While deferment may help your current circumstances, you’ll eventually have to start paying on your loans again. If you have one of the loans where interest will accrue (see above), you can expect your loan balance to be higher when deferment ends.
For example: Let’s say you have $30,000 left to pay off with a 6.00% interest rate, a loan term of 10 years, and a monthly payment of $333. By deferring your payments for three years, your total balance will increase by $5,400. Once deferment ends, you’ll have $35,400 to pay off with a new monthly payment of $393. |
Consider whether the $5,400 in extra costs is worth the three-year break from repayment.
If student loan deferment isn’t the right option for you or your application is rejected, there may be other ways to get relief.
Duration | Interest | Eligibility | Affects credit | |
---|---|---|---|---|
Deferment | Can be up to 36 months (for federal loans) | Depending on loan, interest may not accrue | May qualify depending on circumstances | No |
Forbearance | Can be up to 12 months (federal loans) | Interest accrues | May qualify depending on circumstances | No |
Income-driven repayment (federal loans only) | Life of the loan | May save on interest | Must have federal loans | No |
Consolidation (federal loans only) | Can be up to 30 years | Fixed for the life of the loan | Most Direct Loans and FFEL Program loans are eligible | Slight impact |
Refinancing | 5-20 years of repayment terms | Fixed or variable rates | Requirements vary by lender, but most borrowers can qualify with a cosigner | Yes |
You can call your student loan servicer to request a temporary forbearance.
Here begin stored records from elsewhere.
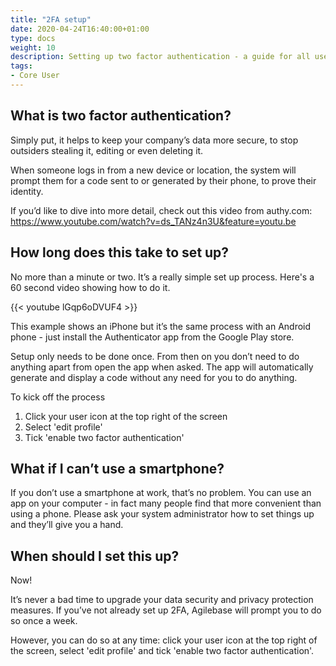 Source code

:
 ```yaml
---
title: "2FA setup"
date: 2020-04-24T16:40:00+01:00
type: docs
weight: 10
description: Setting up two factor authentication - a guide for all users
tags:
- Core User
---
```

## What is two factor authentication?
Simply put, it helps to keep your company’s data more secure, to stop outsiders stealing it, editing or even deleting it.

When someone logs in from a new device or location, the system will prompt them for a code sent to or generated by their phone, to prove their identity.

If you’d like to dive into more detail, check out this video from authy.com: https://www.youtube.com/watch?v=ds_TANz4n3U&feature=youtu.be

## How long does this take to set up?
No more than a minute or two. It’s a really simple set up process. Here's a 60 second video showing how to do it. 

{{< youtube lGqp6oDVUF4 >}}

This example shows an iPhone but it’s the same process with an Android phone - just install the Authenticator app from the Google Play store.

Setup only needs to be done once. From then on you don’t need to do anything apart from open the app when asked. The app will automatically generate and display a code without any need for you to do anything.

To kick off the process
1) Click your user icon at the top right of the screen
2) Select 'edit profile'
3) Tick 'enable two factor authentication'

## What if I can’t use a smartphone?
If you don’t use a smartphone at work, that’s no problem. You can use an app on your computer - in fact many people find that more convenient than using a phone. Please ask your system administrator how to set things up and they’ll give you a hand.

## When should I set this up?
Now!

It’s never a bad time to upgrade your data security and privacy protection measures. If you’ve not already set up 2FA, Agilebase will prompt you to do so once a week. 

However, you can do so at any time: click your user icon at the top right of the screen, select 'edit profile' and tick 'enable two factor authentication'.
Your servicer has the discretion to let you pause payments for a time if necessary, but you’ll never know if you don’t ask. In a few cases, forbearance is automatic, such as if you’re serving in the National Guard.
Tip: It’s a good idea to contact your servicer right away if you’re having a hard time making payments. |
For federal student loans, this option adjusts your monthly payment based on income and family size to make it more affordable. You’ll usually pay 10% or 20% of your income under these plans, but your payment could be as low as $0.
These plans may adjust your loan term length, which could extend your loan longer than you’d like, so be sure to calculate the difference before going this route.
Consolidating multiple loans into one new loan lets you simplify and streamline your student loan debt, and can lower your monthly payment, too.
For federal student loans, check out the Direct Consolidation Loan offered by the U.S. Department of Education.
When you refinance student loans, you work with a private lender (like a bank, credit union, or online company) to get a new loan with new terms. Refinancing your student loan might help you save money, especially if you qualify for a lower interest rate.
You can refinance federal and private loans, but beware: Refinancing federal student loans means you’ll lose access to federal benefits like student loan forgiveness.